Task prompt:
Both ends included, restate word for word the lines from the first line of the listing through the line containing "Un package R". Leave the pictures out.
[Extracted data — start]
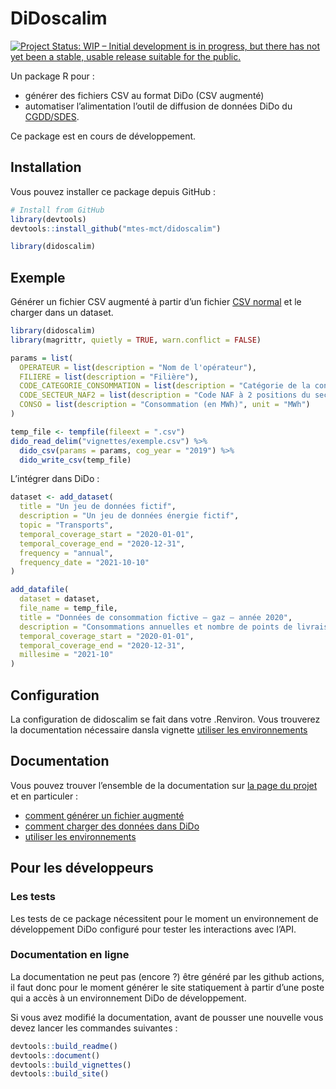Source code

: DiDoscalim
================

<!-- README.md is generated from README.Rmd. Please edit that file -->
<!-- badges: start -->

[<img src="https://www.repostatus.org/badges/latest/wip.svg" target="_blank" alt="Project Status: WIP – Initial development is in progress, but there has not yet been a stable, usable release suitable for the public." />](https://www.repostatus.org/#wip)
<!-- badges: end -->

Un package R pour :

-   générer des fichiers CSV au format DiDo (CSV augmenté)
-   automatiser l’alimentation l’outil de diffusion de données DiDo du
    [CGDD/SDES](https://www.statistiques.developpement-durable.gouv.fr/).

Ce package est en cours de développement.

## Installation

Vous pouvez installer ce package depuis GitHub :

``` r
# Install from GitHub
library(devtools)
devtools::install_github("mtes-mct/didoscalim")

library(didoscalim)
```

## Exemple

Générer un fichier CSV augmenté à partir d’un fichier [CSV
normal](articles/exemple.csv) et le charger dans un dataset.

``` r
library(didoscalim)
library(magrittr, quietly = TRUE, warn.conflict = FALSE)

params = list(
  OPERATEUR = list(description = "Nom de l'opérateur"),
  FILIERE = list(description = "Filière"),
  CODE_CATEGORIE_CONSOMMATION = list(description = "Catégorie de la consommation"),
  CODE_SECTEUR_NAF2 = list(description = "Code NAF à 2 positions du secteur (NAF rev2 2008)", type = "naf_division"),
  CONSO = list(description = "Consommation (en MWh)", unit = "MWh")
)

temp_file <- tempfile(fileext = ".csv")
dido_read_delim("vignettes/exemple.csv") %>%
  dido_csv(params = params, cog_year = "2019") %>%
  dido_write_csv(temp_file)
```

L’intégrer dans DiDo :

``` r
dataset <- add_dataset(
  title = "Un jeu de données fictif",
  description = "Un jeu de données énergie fictif",
  topic = "Transports",
  temporal_coverage_start = "2020-01-01",
  temporal_coverage_end = "2020-12-31",
  frequency = "annual",
  frequency_date = "2021-10-10"
)

add_datafile(
  dataset = dataset,
  file_name = temp_file,
  title = "Données de consommation fictive – gaz – année 2020",
  description = "Consommations annuelles et nombre de points de livraison de chaleur et froid, par secteur d'activité",
  temporal_coverage_start = "2020-01-01",
  temporal_coverage_end = "2020-12-31",
  millesime = "2021-10"
)
```

## Configuration

La configuration de didoscalim se fait dans votre .Renviron. Vous
trouverez la documentation nécessaire dansla vignette [utiliser les
environnements](articles/les-environnements.html)

## Documentation

Vous pouvez trouver l’ensemble de la documentation sur [la page du
projet](https://mtes-mct.github.io/didoscalim/) et en particuler :

-   [comment générer un fichier augmenté](articles/csv-augmente.html)
-   [comment charger des données dans
    DiDo](articles/charger-des-donnees.html)
-   [utiliser les environnements](articles/les-environnements.html)

## Pour les développeurs

### Les tests

Les tests de ce package nécessitent pour le moment un environnement de
développement DiDo configuré pour tester les interactions avec l’API.

### Documentation en ligne

La documentation ne peut pas (encore ?) être généré par les github
actions, il faut donc pour le moment générer le site statiquement à
partir d’une poste qui a accès à un environnement DiDo de développement.

Si vous avez modifié la documentation, avant de pousser une nouvelle
vous devez lancer les commandes suivantes :

``` r
devtools::build_readme()
devtools::document()
devtools::build_vignettes()
devtools::build_site()
```
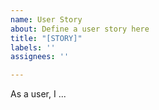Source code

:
 ```yaml
---
name: User Story
about: Define a user story here
title: "[STORY]"
labels: ''
assignees: ''

---
```


As a user, I ...

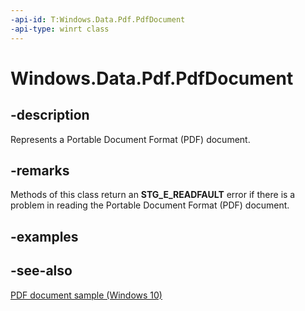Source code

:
 ```yaml
---
-api-id: T:Windows.Data.Pdf.PdfDocument
-api-type: winrt class
---
```


<!-- Class syntax.
public class PdfDocument : Windows.Data.Pdf.IPdfDocument
-->

# Windows.Data.Pdf.PdfDocument

## -description

Represents a Portable Document Format (PDF) document.

## -remarks

Methods of this class return an **STG_E_READFAULT** error if there is a problem in reading the Portable Document Format (PDF) document.

## -examples

## -see-also

[PDF document sample (Windows 10)](https://go.microsoft.com/fwlink/?LinkID=703785)
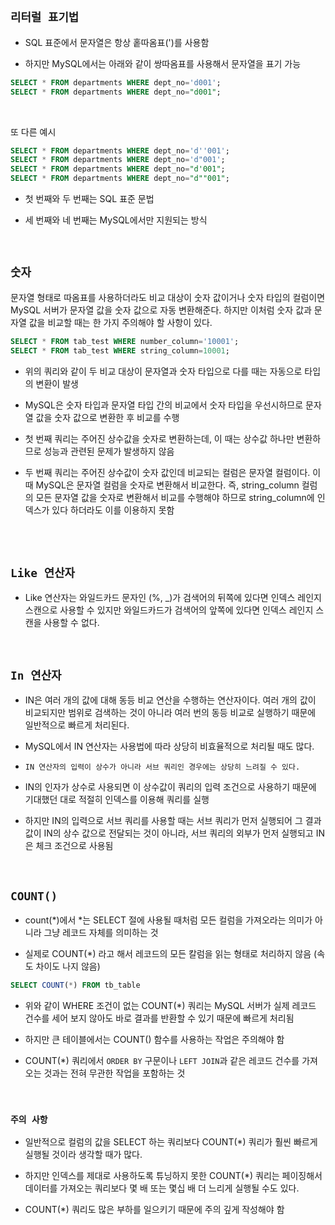 ## `리터럴 표기법`

- SQL 표준에서 문자열은 항상 홑따옴표(')를 사용함

- 하지만 MySQL에서는 아래와 같이 쌍따옴표를 사용해서 문자열을 표기 가능

```sql
SELECT * FROM departments WHERE dept_no='d001';
SELECT * FROM departments WHERE dept_no="d001";
```

<br>

또 다른 예시

```sql
SELECT * FROM departments WHERE dept_no='d''001';
SELECT * FROM departments WHERE dept_no='d"001';
SELECT * FROM departments WHERE dept_no="d'001";
SELECT * FROM departments WHERE dept_no="d""001";
```

- 첫 번째와 두 번째는 SQL 표준 문법

- 세 번째와 네 번째는 MySQL에서만 지원되는 방식

<br>

## `숫자`

문자열 형태로 따옴표를 사용하더라도 비교 대상이 숫자 값이거나 숫자 타입의 컬럼이면 MySQL 서버가 문자열 값을 숫자 값으로 자동 변환해준다. 하지만 이처럼 숫자 값과 문자열 값을 비교할 때는 한 가지 주의해야 할 사항이 있다. 

```sql
SELECT * FROM tab_test WHERE number_column='10001';
SELECT * FROM tab_test WHERE string_column=10001;
```

- 위의 쿼리와 같이 두 비교 대상이 문자열과 숫자 타입으로 다를 때는 자동으로 타입의 변환이 발생

- MySQL은 숫자 타입과 문자열 타입 간의 비교에서 숫자 타입을 우선시하므로 문자열 값을 숫자 값으로 변환한 후 비교를 수행

- 첫 번째 쿼리는 주어진 상수값을 숫자로 변환하는데, 이 때는 상수값 하나만 변환하므로 성능과 관련된 문제가 발생하지 않음

- 두 번째 쿼리는 주어진 상수값이 숫자 값인데 비교되는 컬럼은 문자열 컬럼이다. 이 때 MySQL은 문자열 컬럼을 숫자로 변환해서 비교한다. 즉, string_column 컬럼의 모든 문자열 값을 숫자로 변환해서 비교를 수행해야 하므로 string_column에 인덱스가 있다 하더라도 이를 이용하지 못함

<br> <br>

## `Like 연산자`

- Like 연산자는 와일드카드 문자인 (%, _)가 검색어의 뒤쪽에 있다면 인덱스 레인지 스캔으로 사용할 수 있지만 와일드카드가 검색어의 앞쪽에 있다면 인덱스 레인지 스캔을 사용할 수 없다. 

<br>

## `In 연산자`

- IN은 여러 개의 값에 대해 동등 비교 연산을 수행하는 연산자이다. 여러 개의 값이 비교되지만 범위로 검색하는 것이 아니라 여러 번의 동등 비교로 실행하기 때문에 일반적으로 빠르게 처리된다. 

- MySQL에서 IN 연산자는 사용법에 따라 상당히 비효율적으로 처리될 때도 많다. 

- `IN 연산자의 입력이 상수가 아니라 서브 쿼리인 경우에는 상당히 느려질 수 있다.`

- IN의 인자가 상수로 사용되면 이 상수값이 쿼리의 입력 조건으로 사용하기 때문에 기대했던 대로 적절히 인덱스를 이용해 쿼리를 실행

- 하지만 IN의 입력으로 서브 쿼리를 사용할 때는 서브 쿼리가 먼저 실행되어 그 결과 값이 IN의 상수 값으로 전달되는 것이 아니라, 서브 쿼리의 외부가 먼저 실행되고 IN은 체크 조건으로 사용됨

<br>

## `COUNT()`

- count(*)에서 *는 SELECT 절에 사용될 때처럼 모든 컬럼을 가져오라는 의미가 아니라 그냥 레코드 자체를 의미하는 것

- 실제로 COUNT(*) 라고 해서 레코드의 모든 칼럼을 읽는 형태로 처리하지 않음 (속도 차이도 나지 않음)

```sql
SELECT COUNT(*) FROM tb_table 
```

- 위와 같이 WHERE 조건이 없는 COUNT(*) 쿼리는 MySQL 서버가 실제 레코드 건수를 세어 보지 않아도 바로 결과를 반환할 수 있기 때문에 빠르게 처리됨

- 하지만 큰 테이블에서는 COUNT() 함수를 사용하는 작업은 주의해야 함

- COUNT(*) 쿼리에서 `ORDER BY` 구문이나 `LEFT JOIN`과 같은 레코드 건수를 가져오는 것과는 전혀 무관한 작업을 포함하는 것

<br>

### `주의 사항`

- 일반적으로 컬럼의 값을 SELECT 하는 쿼리보다 COUNT(*) 쿼리가 훨씬 빠르게 실행될 것이라 생각할 때가 많다. 

- 하지만 인덱스를 제대로 사용하도록 튜닝하지 못한 COUNT(*) 쿼리는 페이징해서 데이터를 가져오는 쿼리보다 몇 배 또는 몇십 배 더 느리게 실행될 수도 있다. 

- COUNT(*) 쿼리도 많은 부하를 일으키기 때문에 주의 깊게 작성해야 함


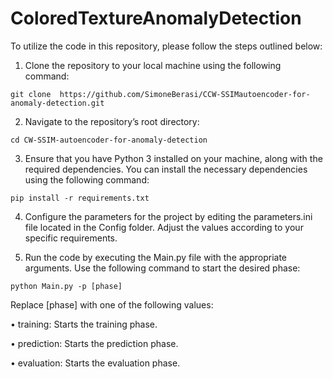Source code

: # ColoredTextureAnomalyDetection

To utilize the code in this repository, please follow the steps outlined below:
1. Clone the repository to your local machine using the following command:

 ``` git clone  https://github.com/SimoneBerasi/CCW-SSIMautoencoder-for-anomaly-detection.git ```

2. Navigate to the repository’s root directory:

```cd CW-SSIM-autoencoder-for-anomaly-detection```

3. Ensure that you have Python 3 installed on your machine, along with the required
dependencies. You can install the necessary dependencies using the following command:

```pip install -r requirements.txt```

4. Configure the parameters for the project by editing the parameters.ini file located
in the Config folder. Adjust the values according to your specific requirements.

5. Run the code by executing the Main.py file with the appropriate arguments. Use
the following command to start the desired phase:

```python Main.py -p [phase]```

Replace [phase] with one of the following values:

• training: Starts the training phase.

• prediction: Starts the prediction phase.

• evaluation: Starts the evaluation phase.
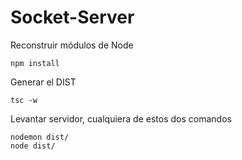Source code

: 

# Socket-Server

Reconstruir módulos de Node
```
npm install

```
Generar el DIST

```
tsc -w
```

Levantar servidor, cualquiera de estos dos comandos
```
nodemon dist/
node dist/
```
[Extracted data — finish]
Solution:
Source code

: DiDoscalim
================

<!-- README.md is generated from README.Rmd. Please edit that file -->
<!-- badges: start -->

[<img src="https://www.repostatus.org/badges/latest/wip.svg" target="_blank" alt="Project Status: WIP – Initial development is in progress, but there has not yet been a stable, usable release suitable for the public." />](https://www.repostatus.org/#wip)
<!-- badges: end -->

Un package R pour :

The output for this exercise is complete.